Die Storefront API unterstützt verschiedene Login-Verfahren: Benutzername und Passwort, SSO, Punchout etc. Allen Verfahren ist gemein, dass am Ende des Anmeldeprozesses ein Refresh-Token übergeben wird. Mit diesem Refresh-Token kann über den Endpunkt
GET /storefront/user/actions/access-token
der Access-Token geholt werden, zusammen mit einem neuen Refresh-Token. In dem Moment, indem der Endpunkt abgerufen wird, verliert der alte Refresh-Token seine Gültigkeit. Mit dem Access-Token als Bearer können die authentifizierten Endpunkte bespielt werden.
Bei den Tokens handelt es sich um verschlüsselte JSON Web Token (JWT), so genannte JSON Web Encryption (JWE) Tokens. Die Tokens enthalten unter Anderem die Benutzeridentität, damit der Endpunkt Portalnutzer, Shop-Kunde, Sortiment und Einstellungen bestimmen kann. Auf Basis dieser Werte können die passenden Daten zurückgeliefert werden.

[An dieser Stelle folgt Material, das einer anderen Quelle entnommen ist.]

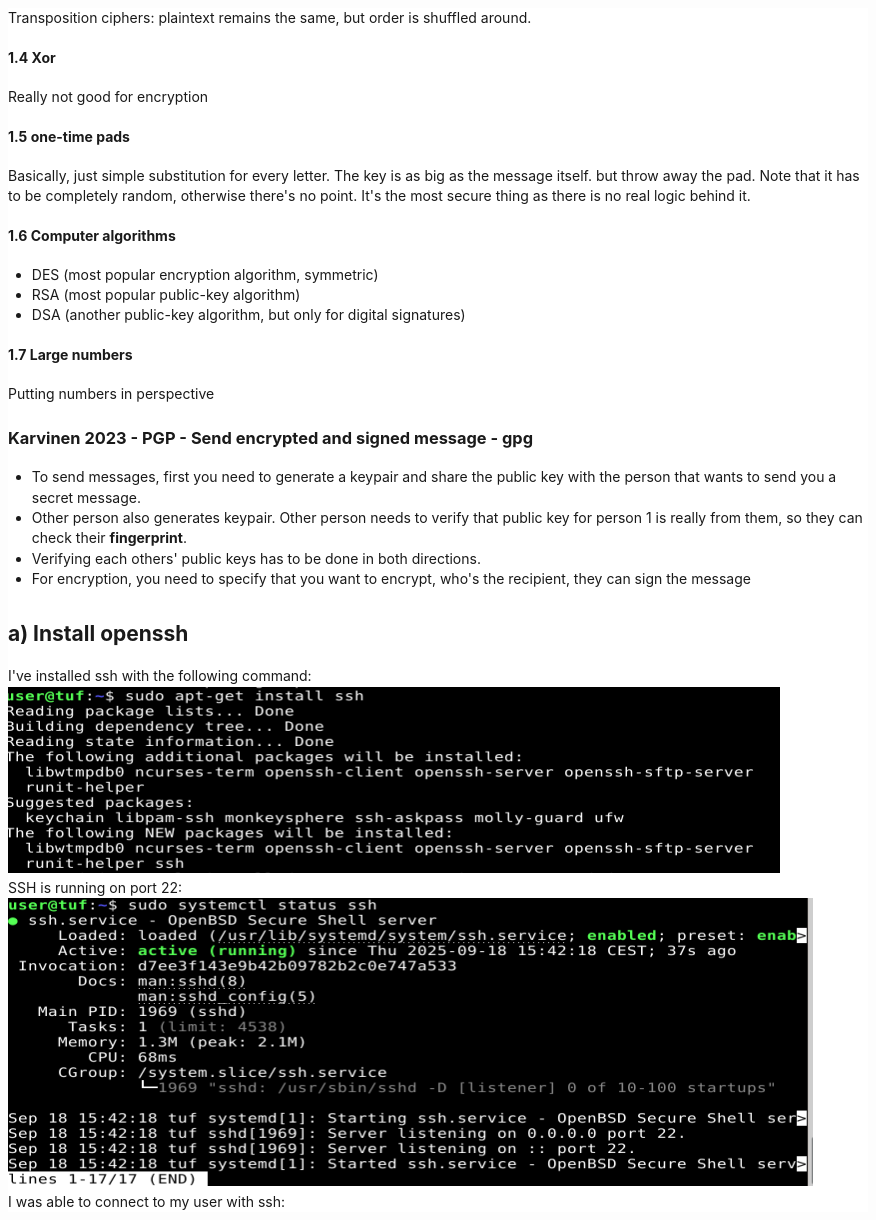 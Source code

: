 Transposition ciphers:
plaintext remains the same, but order is shuffled around. 

#### 1.4 Xor 
Really not good for encryption

#### 1.5 one-time pads
Basically, just simple substitution for every letter. The key is as big as the message itself. but throw away the pad. Note that it has to be completely random, otherwise there's no point. It's the most secure thing as there is no real logic behind it. 


#### 1.6 Computer algorithms
- DES (most popular encryption algorithm, symmetric)
- RSA (most popular public-key algorithm)
- DSA (another public-key algorithm, but only for digital signatures)

#### 1.7 Large numbers
Putting numbers in perspective

### Karvinen 2023 - PGP - Send encrypted and signed message - gpg
- To send messages, first you need to generate a keypair and share the public key with the person that wants to send you a secret message.
- Other person also generates keypair. Other person needs to verify that public key for person 1 is really from them, so they can check their **fingerprint**.
- Verifying each others' public keys has to be done in both directions. 
- For encryption, you need to specify that you want to encrypt, who's the recipient, they can sign the message

## a) Install openssh
I've installed ssh with the following command:   
![alt text](image.png)  
SSH is running on port 22:  
![alt text](image-1.png)  
I was able to connect to my user with ssh:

Die Tokens sind nur für eine bestimmte Zeit gültig. ITscope behält sich das Recht vor, Verschlüsselung und Gültigkeitsdauer jederzeit zu ändern. Die Gültigkeitsdauer der unbenutzten Refresh-Tokens liegt bei etwa 2 Tagen, die Gültigkeitsdauer der wiederverwendbaren Access-Tokens liegt bei etwa 2 Stunden.
Wird der Access-Token nicht mehr akzeptiert geben die authentifizierten Endpunkte HTTP-Status 401 zurück. Spätestens dann muss der Refresh-Token gegen einen neuen Refresh-Token und Access-Token eingetauscht werden. Es empfiehlt sich einen Mechanismus im Client zu implementieren, welcher bei HTTP-Status 401 gegen einen authentifizierten Endpunkt automatisch den Token-Tausch durchführt.
Benutzername und Passwort
Die Anmeldung über Benutzername und Passwort entspricht dem Standard. In diesem Fall muss der Endpunkt
GET /storefront/user/actions/login
mit dem Authorization-Header und dem Origin-Header aufgerufen werden. Der Authorization-Header wird in der Form Benutzername:Passwort Base64-codiert an den Server gesendet. Als Origin muss die Domain des Portals mitgegeben werden. Diese findet sich in der Portalverwaltung unter Einrichtung>Domain. Dabei macht es keinen Unterschied, ob eine generierte Domain oder eine eigene Domain angegeben wird.
Zurück kommt der Refesh-Token, der über den oben genannten Endpunkt in einen Access-Token, und einen neuen Refresh-Token eingetauscht werden kann. Mit dem Access-Token als Bearer können die authentifizierten Endpunkte abgefragt werden.